Now that we have successfully released the new aion supercomputer, and before leaving my current position at the University, I wanted to share the experience learned from these long HPC developments (I also wanted to ensure that they will be later credited to the right persons at the origin of these works).

In complement to the ACM PEARC’22 and the IEEE ISPDC22 papers, the article “Management of an Academic HPC Research Computing Facility: The ULHPC Experience 2.0” aims as being a wrapup of all recent HPC developments under my supervision until the release of aion, to serve as the new reference article to cite when using the ULHPC facility [1].

The paper was (remotely) presented during the ACM HPCCT22 conference (6st ACM High Performance Computing and Cluster Technologies Conference) held in Fuzhou (China) on July 08-10, 2022, which I attended remotely from Boston.

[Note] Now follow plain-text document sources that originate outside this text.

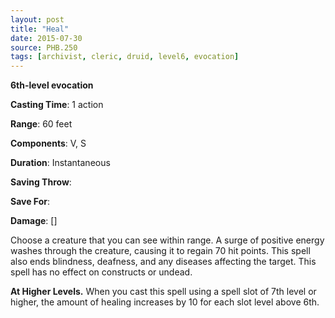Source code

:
 ```yaml
---
layout: post
title: "Heal"
date: 2015-07-30
source: PHB.250
tags: [archivist, cleric, druid, level6, evocation]
---
```


**6th-level evocation**

**Casting Time**: 1 action

**Range**: 60 feet

**Components**: V, S

**Duration**: Instantaneous

**Saving Throw**:

**Save For**:

**Damage**: []

Choose a creature that you can see within range. A surge of positive energy washes through the creature, causing it to regain 70 hit points. This spell also ends blindness, deafness, and any diseases affecting the target. This spell has no effect on constructs or undead.

**At Higher Levels.** When you cast this spell using a spell slot of 7th level or higher, the amount of healing increases by 10 for each slot level above 6th.
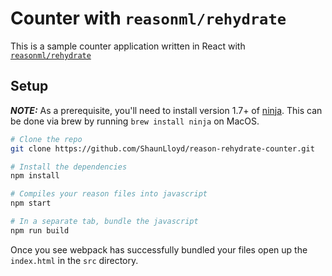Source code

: # Counter with `reasonml/rehydrate`

This is a sample counter application written in React with [`reasonml/rehydrate`](https://github.com/reasonml/rehydrate)

## Setup

_**NOTE:**_ As a prerequisite, you'll need to install version 1.7+ of [ninja](https://ninja-build.org/).
This can be done via brew by running `brew install ninja` on MacOS.

```sh
# Clone the repo
git clone https://github.com/ShaunLloyd/reason-rehydrate-counter.git

# Install the dependencies
npm install

# Compiles your reason files into javascript
npm start

# In a separate tab, bundle the javascript
npm run build
```

Once you see webpack has successfully bundled your files open up the `index.html` in the `src` directory.
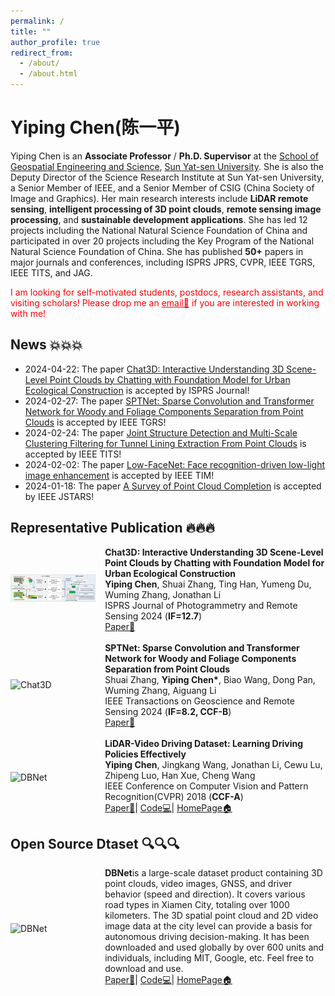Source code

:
 ```yaml
---
permalink: /
title: ""
author_profile: true
redirect_from: 
  - /about/
  - /about.html
---
```


# Yiping Chen(陈一平)

Yiping Chen is an **Associate Professor** / **Ph.D. Supervisor** at the [School of Geospatial Engineering and Science](https://sges.sysu.edu.cn/), [Sun Yat-sen University](https://www.sysu.edu.cn/). She is also the Deputy Director of the Science Research Institute at Sun Yat-sen University, a Senior Member of IEEE, and a Senior Member of CSIG (China Society of Image and Graphics). Her main research interests include **LiDAR remote sensing**, **intelligent processing of 3D point clouds**, **remote sensing image processing**, and **sustainable development applications**. She has led 12 projects including the National Natural Science Foundation of China and participated in over 20 projects including the Key Program of the National Natural Science Foundation of China. She has published **50+** papers in major journals and conferences, including ISPRS JPRS, CVPR, IEEE TGRS, IEEE TITS, and JAG.

<p style="color: red;">
  I am looking for self-motivated students, postdocs, research assistants, and visiting scholars! Please drop me an <a href="mailto:chenyp79@sysu.edu.cn" style="color: red; text-decoration: underline;">email📧</a> if you are interested in working with me!
</p>

## News 💥💥💥
- 2024-04-22: The paper [Chat3D: Interactive Understanding 3D Scene-Level Point Clouds by Chatting with Foundation Model for Urban Ecological Construction](https://www.sciencedirect.com/science/article/pii/S0924271624001849) is accepted by ISPRS Journal!
- 2024-02-27: The paper [SPTNet: Sparse Convolution and Transformer Network for Woody and Foliage Components Separation from Point Clouds](https://ieeexplore.ieee.org/abstract/document/10466757) is accepted by IEEE TGRS!
- 2024-02-24: The paper [Joint Structure Detection and Multi-Scale Clustering Filtering for Tunnel Lining Extraction From Point Clouds](https://ieeexplore.ieee.org/abstract/document/10492659) is accepted by IEEE TITS!
- 2024-02-02: The paper [Low-FaceNet: Face recognition-driven low-light image enhancement](https://ieeexplore.ieee.org/abstract/document/10476748) is accepted by IEEE TIM!
- 2024-01-18: The paper [A Survey of Point Cloud Completion](https://ieeexplore.ieee.org/abstract/document/10433645) is accepted by IEEE JSTARS!

## Representative Publication 🔥🔥🔥
<div style="display: flex; align-items: center; width: 100%;">
  <div style="flex: 30%;">
    <a>
        <img src="https://github.com/Ting-Devin-Han/Epingpages.github.io/raw/master/images/Chat3D.jpg" alt="Chat3D" style="width: 90%;"/>
    </a>
  </div>
  <div style="flex: 70%;">
    <strong>Chat3D: Interactive Understanding 3D Scene-Level Point Clouds by Chatting with Foundation Model for Urban Ecological Construction</strong><br>
    <strong>Yiping Chen</strong>, Shuai Zhang, Ting Han, Yumeng Du, Wuming Zhang, Jonathan Li<br>
    ISPRS Journal of Photogrammetry and Remote Sensing 2024 (<strong>IF=12.7</strong>)<br>
    <a href="https://www.sciencedirect.com/science/article/pii/S0924271624001849">Paper📄</a>
  </div>
</div>
<br>
<div style="display: flex; align-items: center; width: 100%;">
  <div style="flex: 30%;">
    <a>
        <img src="" alt="Chat3D" style="width: 90%;"/>
    </a>
  </div>
  <div style="flex: 70%;">
    <strong>SPTNet: Sparse Convolution and Transformer Network for Woody and Foliage Components Separation from Point Clouds</strong><br>
    Shuai Zhang, <strong>Yiping Chen*</strong>, Biao Wang, Dong Pan, Wuming Zhang, Aiguang Li<br>
    IEEE Transactions on Geoscience and Remote Sensing 2024 (<strong>IF=8.2, CCF-B</strong>)<br>
    <a href="https://ieeexplore.ieee.org/abstract/document/10466757">Paper📄</a>
  </div>
</div>
<br>
<div style="display: flex; align-items: center; width: 100%;">
  <div style="flex: 30%;">
    <a>
        <img src="https://github.com/Ting-Devin-Han/Epingpages.github.io/raw/master/images/DBNet.gif" alt="DBNet" style="width: 90%;"/>
    </a>
  </div>
  <div style="flex: 70%;">
    <strong>LiDAR-Video Driving Dataset: Learning Driving Policies Effectively</strong><br>
    <strong>Yiping Chen</strong>, Jingkang Wang, Jonathan Li, Cewu Lu, Zhipeng Luo, Han Xue, Cheng Wang<br>
    IEEE Conference on Computer Vision and Pattern Recognition(CVPR) 2018 (<strong>CCF-A</strong>)<br>
    <a href="https://openaccess.thecvf.com/content_cvpr_2018/html/Chen_LiDAR-Video_Driving_Dataset_CVPR_2018_paper.html">Paper📄</a>|
    <a href="https://github.com/driving-behavior/DBNet">Code💻</a>|
    <a href="http://www.dbehavior.net/">HomePage🏠</a>
  </div>
</div>

## Open Source Dtaset 🔍🔍🔍
<div style="display: flex; align-items: center; width: 100%;">
  <div style="flex: 30%;">
    <a>
        <img src="https://github.com/Ting-Devin-Han/Epingpages.github.io/raw/master/images/DBNet.gif" alt="DBNet" style="width: 90%;"/>
    </a>
  </div>
  <div style="flex: 70%;">
    <strong>DBNet</strong>is a large-scale dataset product containing 3D point clouds, video images, GNSS, and driver behavior (speed and direction). It covers various road types in Xiamen City, totaling over 1000 kilometers. The 3D spatial point cloud and 2D video image data at the city level can provide a basis for autonomous driving decision-making. It has been downloaded and used globally by over 600 units and individuals, including MIT, Google, etc. Feel free to download and use.<br>
    <a href="https://openaccess.thecvf.com/content_cvpr_2018/html/Chen_LiDAR-Video_Driving_Dataset_CVPR_2018_paper.html">Paper📄</a>|
    <a href="https://github.com/driving-behavior/DBNet">Code💻</a>|
    <a href="http://www.dbehavior.net/">HomePage🏠</a>
  </div>
</div>
<br>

  1. S. Varrette, H. Cartiaux, S. Peter, E. Kieffer, T. Valette, and A. Olloh, “Management of an Academic HPC & Research Computing Facility: The ULHPC Experience 2.0,” in Proc. of the 6^\textth ACM High Performance Computing and Cluster Technologies Conf. (HPCCT 2022), Fuzhou, China, 2022.
    doi

   Management of an Academic HPC Research Computing Facility: The ULHPC Experience 2.0

Abstract:

With the advent of the technological revolution and the digital transformation that made all scientific disciplines becoming computational, the need for High Performance Computing (HPC) has become and a strategic and critical asset to leverage new research and business in all domains requiring computing and storage performance. Since 2007, the University of Luxembourg operates a large academic HPC facility which remains the reference implementation within the country. This paper provides a general description of the current platform implementation as well as its operational management choices which have been adapted to the integration of a new liquid-cooled supercomputer, named Aion, released in 2021. The administration of a HPC facility to provide state-of-art computing systems, storage and software is indeed a complex and dynamic enterprise with the soul purpose to offer an enhanced user experience for intensive research computing and large-scale analytic workflows. Most design choices and feedback described in this work have been motivated by several years of experience in addressing in a flexible and convenient way the heterogeneous needs inherent to an academic environment towards research excellence. The different layers and stacks used within the operated facilities are reviewed, in particular with regards the user software management, or the adaptation of the Slurm Resource and Job Management System (RJMS) configuration with novel incentives mechanisms. In practice, the described and implemented environment brought concrete and measurable improvements with regards the platform utilization (+12,64%), jobs efficiency (average Wall-time Request Accuracy improved by 110,81%), the management and funding (increased by 10%). Thorough performance evaluation of the facility is also presented in this paper through reference benchmarks such as HPL, HPCG, Graph500, IOR or IO500. It reveals sustainable and scalable performance comparable to the most powerful supercomputers in the world, including for energy-efficient metrics (for instance, 5,19 GFlops/W (resp. 6,14 MTEPS/W) were demonstrated for full HPL (resp. Graph500) runs across all Aion nodes).